Wednesday, 11 February 2026

Relational Physics: Potential, Instance, and Emergent Patterns Across Scales

Physics often presents the micro and macro worlds as radically different. Quantum mechanics is a realm of probabilities, wavefunctions, and paradoxical interference. General relativity is a world of curved spacetime, geodesics, and gravitational fields. Yet, from the perspective of relational ontology, both domains obey the same fundamental logic: potential constrains, instances actualise, and patterns emerge.

This is the ontology that underpins all physical phenomena.


1. Potential: The System of Possibilities

At the foundation of both quantum and gravitational phenomena is relational potential:

  • In quantum mechanics, the wavefunction encodes the space of possible events — all potential detections at the screen in a two-slit experiment.

  • In celestial mechanics, mass-energy distributions define the system of potential pathways for planets, comets, and photons.

Potential is relational, not substantive. It does not exist “in space” or “in spacetime”; it exists as the structure of constraints shaping what could occur.


2. Instances: Actualised Events

Actualisation occurs in the form of instances:

  • Quantum: each electron or photon detection is an event, satisfying the relational constraints of the wavefunction and experimental configuration.
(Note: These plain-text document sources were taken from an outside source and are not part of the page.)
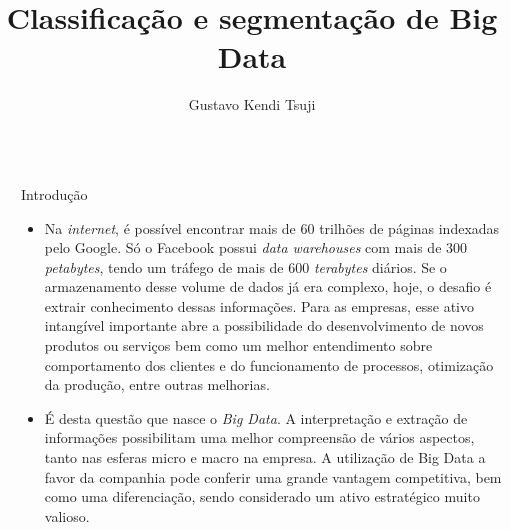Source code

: \documentclass[final,hyperref={pdfpagelabels=false}]{beamer}
\title{\huge Classifica\c c\~ao e segmenta\c c\~ao de Big Data} %
\author{Gustavo Kendi Tsuji} %
\institute{Faculdade de Administra\c c\~ao, Economia e Contabilidade} %
\begin{document}

\begin{frame}[t] %

\begin{columns}[t] %

\begin{column}{.02\textwidth}\end{column} %

\begin{column}{.465\textwidth} %

            
\begin{block}{Introdu\c c\~ao}

\begin{itemize}

\item Na \emph{internet}, é possível encontrar mais de 60 trilhões de páginas indexadas pelo Google. Só o Facebook possui \emph{data warehouses} com mais de 300 \emph{petabytes}, tendo um tráfego de mais de 600 \emph{terabytes} diários. Se o armazenamento desse volume de dados já era complexo, hoje, o desafio é extrair conhecimento dessas informações. Para as empresas, esse ativo intangível importante abre a possibilidade do desenvolvimento de novos produtos ou serviços bem como um melhor entendimento sobre comportamento dos clientes e do funcionamento de processos, otimização da produção, entre outras melhorias.

\item É desta questão que  nasce o \emph{Big Data}. A interpretação e extração de informações possibilitam uma melhor compreensão de vários aspectos, tanto nas esferas micro e macro na empresa. A utilização de \alert{Big Data} a favor da companhia pode conferir uma grande vantagem competitiva, bem como uma diferenciação, sendo considerado um ativo estratégico muito valioso.

\end{itemize}


\end{block}
\end{column}
\end{columns}
\end{frame}
\end{document}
  • Celestial: each planetary position is an event, satisfying the relational constraints imposed by mass-energy and prior positions.

Instances are first-order phenomena. They do not reveal hidden reality; they are intelligible because they occur within a structured system of potential.


3. Sub-Potentials and Local Constraints

Relational systems are never uniform:

  • Quantum: slit geometry and detector layout generate sub-potentials, shaping the interference pattern.

  • Celestial: resonances, close encounters, and tidal interactions generate sub-potentials, shaping orbits, precession, and lensing.

Sub-potentials locally constrain actualisation, producing regularity without invoking hidden forces, fields, or curvature of a substrate.


4. Horizons: The Edge of Novelty

At every moment, the next instance emerges from the horizon of possibilities:

  • Quantum: the potential next detection is constrained by prior events and the wavefunction.

  • Celestial: the next planetary position is constrained by prior positions and the system of overlapping potentials.

Horizons make novelty intelligible: each new instance is possible within constraints, not random, not forced, not a revelation of hidden substance.


5. Emergent Patterns Across Instances

From the accumulation of instances arise recognisable patterns:

  • Quantum: the interference pattern is a second-order construal across many first-order detections.

  • Celestial: orbits, resonances, precession, and gravitational lensing are second-order construals across first-order positions.

These patterns are historical traces of relational actualisations, not properties of space, spacetime, or mysterious fields. They are intelligible regularities, emergent from relational dynamics.


6. Rejecting Substantive Metaphysics

  • Geodesics are actualised paths, not evidence of curved spacetime.

  • Wavefunctions define potential, not hidden waves in a medium.

  • “Forces,” “fields,” or “curvature” are shorthand for relational patterns of constraint, not substances in themselves.

Relational ontology dissolves classical paradoxes: interference is no longer mysterious, gravitational curvature is no longer a thing, and micro and macro phenomena are explained by the same principle.


7. Historical Accumulation and Coherence

Patterns emerge through historical accumulation of instances:

  • The dots on a quantum screen, the sweep of planetary orbits, the bending of light near massive bodies — all are traces of relational constraints realised over time.

  • Novelty, stability, and regularity are consequences of the evolving interplay between potential and actualisation.

  • First-order events generate second-order intelligible patterns; the system is coherent across scales.


8. Relational Physics Unified

Across quantum and gravitational phenomena:

  1. Potential: the relational system of constraints defines what can occur.

  2. Instance: the actualised event within that system.

  3. Sub-potential: local or contextual constraints shaping instances.

  4. Horizon: the evolving frontier of possible next instances.

  5. Pattern: the emergent, second-order regularities visible across accumulated instances.

This ontology unites micro and macro physics without invoking mysterious forces, waves, or curved containers. Reality is intelligible through the interplay of relational potential and instance, and every pattern is a historical record of actualisation.


9. Conclusion

From electrons to planets, from interference patterns to orbits, relational physics provides a single, coherent explanatory framework. Potential defines constraints. Instances actualise within those constraints. Patterns emerge, intelligible but not substantial.

The universe, seen relationally, is a network of possibilities unfolding through actualised events — simple, elegant, and profoundly unifying.